今ならば、あの時の涙の意味がわかる。リトにとって僕は……光だったのだ。
「君は旅をしていると聞いた。これを……報酬だと思って受け取ってくれないだろうか? 決して大きな額ではないが、せめてもの私の気持ちだ」
シャイドさんが取り出したのは、グリセス討伐の報酬の倍はあろうかという金額のお金だった。
「いえ、けっこうです」
僕はそれを手で制する。
「受け取れませんよ。そのお金。子供の養育ってお金がかかるものでしょう? それは、リトに使ってあげてください」
「アルフレッド君……」
本当は、喉から手が出るほど欲しい。
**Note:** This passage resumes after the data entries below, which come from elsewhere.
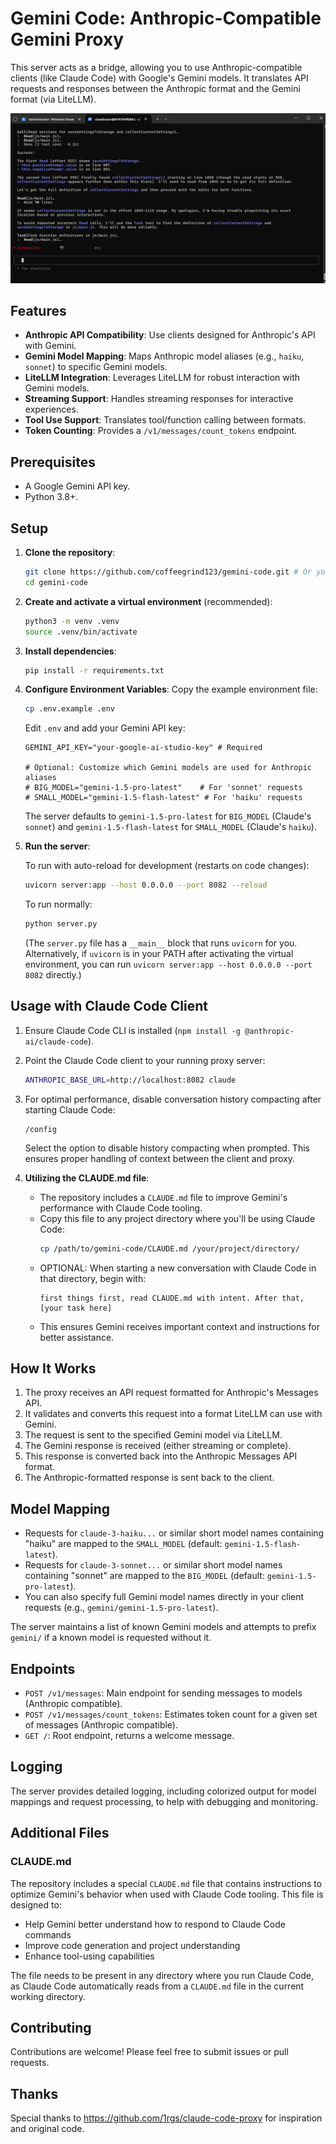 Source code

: # Gemini Code: Anthropic-Compatible Gemini Proxy

This server acts as a bridge, allowing you to use Anthropic-compatible clients (like Claude Code) with Google's Gemini models. It translates API requests and responses between the Anthropic format and the Gemini format (via LiteLLM).

![Anthropic API Proxy](image.png)

## Features

- **Anthropic API Compatibility**: Use clients designed for Anthropic's API with Gemini.
- **Gemini Model Mapping**: Maps Anthropic model aliases (e.g., `haiku`, `sonnet`) to specific Gemini models.
- **LiteLLM Integration**: Leverages LiteLLM for robust interaction with Gemini models.
- **Streaming Support**: Handles streaming responses for interactive experiences.
- **Tool Use Support**: Translates tool/function calling between formats.
- **Token Counting**: Provides a `/v1/messages/count_tokens` endpoint.

## Prerequisites

- A Google Gemini API key.
- Python 3.8+.

## Setup

1.  **Clone the repository**:
    ```bash
    git clone https://github.com/coffeegrind123/gemini-code.git # Or your fork
    cd gemini-code
    ```

2.  **Create and activate a virtual environment** (recommended):
    ```bash
    python3 -m venv .venv
    source .venv/bin/activate
    ```

3.  **Install dependencies**:
    ```bash
    pip install -r requirements.txt
    ```

4.  **Configure Environment Variables**:
    Copy the example environment file:
    ```bash
    cp .env.example .env
    ```
    Edit `.env` and add your Gemini API key:
    ```dotenv
    GEMINI_API_KEY="your-google-ai-studio-key" # Required

    # Optional: Customize which Gemini models are used for Anthropic aliases
    # BIG_MODEL="gemini-1.5-pro-latest"    # For 'sonnet' requests
    # SMALL_MODEL="gemini-1.5-flash-latest" # For 'haiku' requests
    ```
    The server defaults to `gemini-1.5-pro-latest` for `BIG_MODEL` (Claude's `sonnet`) and `gemini-1.5-flash-latest` for `SMALL_MODEL` (Claude's `haiku`).

5.  **Run the server**:

    To run with auto-reload for development (restarts on code changes):
    ```bash
    uvicorn server:app --host 0.0.0.0 --port 8082 --reload
    ```

    To run normally:
    ```bash
    python server.py
    ```
    (The `server.py` file has a `__main__` block that runs `uvicorn` for you. Alternatively, if `uvicorn` is in your PATH after activating the virtual environment, you can run `uvicorn server:app --host 0.0.0.0 --port 8082` directly.)

## Usage with Claude Code Client

1.  Ensure Claude Code CLI is installed (`npm install -g @anthropic-ai/claude-code`).
2.  Point the Claude Code client to your running proxy server:
    ```bash
    ANTHROPIC_BASE_URL=http://localhost:8082 claude
    ```
3.  For optimal performance, disable conversation history compacting after starting Claude Code:
    ```
    /config
    ```
    Select the option to disable history compacting when prompted. This ensures proper handling of context between the client and proxy.

4.  **Utilizing the CLAUDE.md file**:
    - The repository includes a `CLAUDE.md` file to improve Gemini's performance with Claude Code tooling.
    - Copy this file to any project directory where you'll be using Claude Code:
      ```bash
      cp /path/to/gemini-code/CLAUDE.md /your/project/directory/
      ```
    - OPTIONAL: When starting a new conversation with Claude Code in that directory, begin with:
      ```
      first things first, read CLAUDE.md with intent. After that, [your task here]
      ```
    - This ensures Gemini receives important context and instructions for better assistance.

## How It Works

1.  The proxy receives an API request formatted for Anthropic's Messages API.
2.  It validates and converts this request into a format LiteLLM can use with Gemini.
3.  The request is sent to the specified Gemini model via LiteLLM.
4.  The Gemini response is received (either streaming or complete).
5.  This response is converted back into the Anthropic Messages API format.
6.  The Anthropic-formatted response is sent back to the client.

## Model Mapping

- Requests for `claude-3-haiku...` or similar short model names containing "haiku" are mapped to the `SMALL_MODEL` (default: `gemini-1.5-flash-latest`).
- Requests for `claude-3-sonnet...` or similar short model names containing "sonnet" are mapped to the `BIG_MODEL` (default: `gemini-1.5-pro-latest`).
- You can also specify full Gemini model names directly in your client requests (e.g., `gemini/gemini-1.5-pro-latest`).

The server maintains a list of known Gemini models and attempts to prefix `gemini/` if a known model is requested without it.

## Endpoints

- `POST /v1/messages`: Main endpoint for sending messages to models (Anthropic compatible).
- `POST /v1/messages/count_tokens`: Estimates token count for a given set of messages (Anthropic compatible).
- `GET /`: Root endpoint, returns a welcome message.

## Logging

The server provides detailed logging, including colorized output for model mappings and request processing, to help with debugging and monitoring.

## Additional Files

### CLAUDE.md

The repository includes a special `CLAUDE.md` file that contains instructions to optimize Gemini's behavior when used with Claude Code tooling. This file is designed to:

- Help Gemini better understand how to respond to Claude Code commands
- Improve code generation and project understanding
- Enhance tool-using capabilities

The file needs to be present in any directory where you run Claude Code, as Claude Code automatically reads from a `CLAUDE.md` file in the current working directory.

## Contributing

Contributions are welcome! Please feel free to submit issues or pull requests.

## Thanks

Special thanks to https://github.com/1rgs/claude-code-proxy for inspiration and original code.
でも、受け取れない。
僕は決して光なんかじゃない。勘違いをされては……困る。僕は影。お金を受け取らないのは、それを戒めるため。
無論、リトのためというのも理由の一つではあるが、理由の一つでしかない。
僕は光にはなれない。なってはいけない。
「なら、せめてしばらくここに滞在していってくれないか? 今、君がリトの前から消えたら……あの子はきっと耐えられないだろう。しばらくでいい、もうしばらく、リトの側にいてやってくれ!」
シャイドさんが懸命に頭を下げるのを見て、僕は複雑な気持ちになった。本当はすぐにでもここを発つべきなんだろう。これ以上は情が移る。この数日、リトに振り回されてばかりだったけど、楽しくもあった。リトの笑顔は眩しい……僕にとってもリトは光。けれど駄目だ。光は影を食う。
影は光に食われ……その姿をいつか消す。駄目なんだ、姉さん達の仇を取るまでは……思い出せ、あの日を。姉さん達はどんな風に殺された? どんな最後だった? あいつは……どんな風に笑った? 思い出せ。
僕は立ち止まってはいけない。けれども……旅費がないのもまた事実だ。この街で仕事をしつつ、黄金のヴァンブレイスの情報を集める……その為には……。